Dr. Milana Frenkel-Morgenstern
Dr. Milana Frenkel-Morgenstern research interest is in strategy to identify unique potential drug targets in cancer cells. The drug targets we are looking for are abnormal fusion transcripts, also known as “chimeric RNAs,” that can be shown to exist only, or predominantly, in various cancer cells. Dr. Frenkel-Morgenstern catalogues these cancer-associated fusion transcripts, then she analyses the function of the proteins produced by the transcripts in order to find potential drug targets. The key challenge is to identify those fusion events that are directly related to biochemical cell function.
Examples for projects in the lab:
Study alterations in the metabolic networks of fusion proteins for understanding the onco-fusions which are drivers in cancer development and progression.

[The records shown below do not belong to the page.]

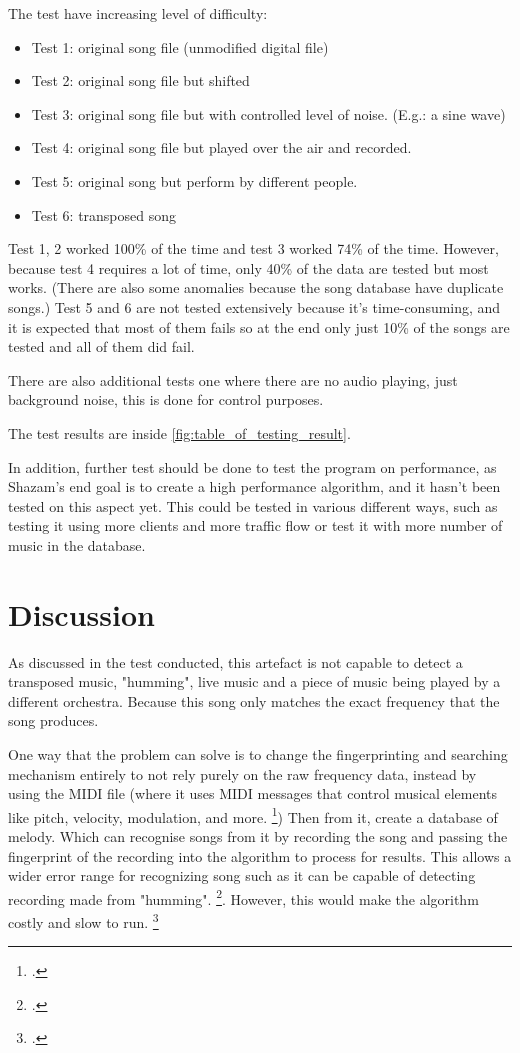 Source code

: The test have increasing level of difficulty:
\label{chapter:test_methods:methods}
\begin{itemize}
    \item Test 1: original song file (unmodified digital file)
    \item Test 2: original song file but shifted 
    \item Test 3: original song file but with controlled level of noise. (E.g.: a sine wave)
    \item Test 4: original song file but played over the air and recorded.
    \item Test 5: original song but perform by different people.
    \item Test 6: transposed song \label{t:test_transposed}
\end{itemize}

Test 1, 2 worked 100\% of the time and test 3 worked 74\% of the time. However, because test 4 requires a lot of time, only 40\% of the data are tested but most works. (There are also some anomalies because the song database have duplicate songs.) Test 5 and 6 are not tested extensively because it's time-consuming, and it is expected that most of them fails so at the end only just 10\% of the songs are tested and all of them did fail.

There are also additional tests one where there are no audio playing, just background noise, this is done for control purposes.

The test results are inside \autoref{fig:table_of_testing_result}.

In addition, further test should be done to test the program on performance, as Shazam\trademark's end goal is to create a high performance algorithm, and it hasn't been tested on this aspect yet. This could be tested in various different ways, such as testing it using more clients and more traffic flow or test it with more number of music in the database. 

\chapter{Discussion}

As discussed in the test conducted, this artefact is not capable to detect a transposed music, "humming", live music and a piece of music being played by a different orchestra. Because this song only matches the exact frequency that the song produces. 

One way that the problem can solve is to change the fingerprinting and searching mechanism entirely to not rely purely on the raw frequency data, instead by using the MIDI file (where it uses MIDI messages that control musical elements like pitch, velocity, modulation, and more. \footcite{anthony_what_2025}) Then from it, create a database of melody. Which can recognise songs from it by recording the song and passing the fingerprint of the recording into the algorithm to process for results. This allows a wider error range for recognizing song such as it can be capable of detecting recording made from "humming". \footcite{ghias_query_1995}. However, this would make the algorithm costly and slow to run. \footcite{yang_music_2001}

The ABL protein physiologically shuttles between nucleus and cytoplasm; however, when fused to BCR, loses this property and is mainly retained within the cytoplasm, interacting with majority of proteins involved in the oncogenic pathway. ABL tyrosine kinase activity is constitutively activated by the juxtaposition of BCR, thus favouring dimerization or tetramerization and subsequent auto-phosphorylation. This increases the number of phosphotyrosine residues on BCR-ABL. Moreover, abnormal interactions between the BCR-ABL oncoprotein and other cytoplasmic molecules lead to the disruption of key cellular processes. For instance, the perturbation of Ras–mitogen-activated protein kinase (MAPK) leads to increased proliferation, the Janus-activated kinase (JAK)–STAT pathway leads to impaired transcriptional activity, and the phosphoinositide 3-kinase (PI3K)/AKT pathway results in increased apoptosis.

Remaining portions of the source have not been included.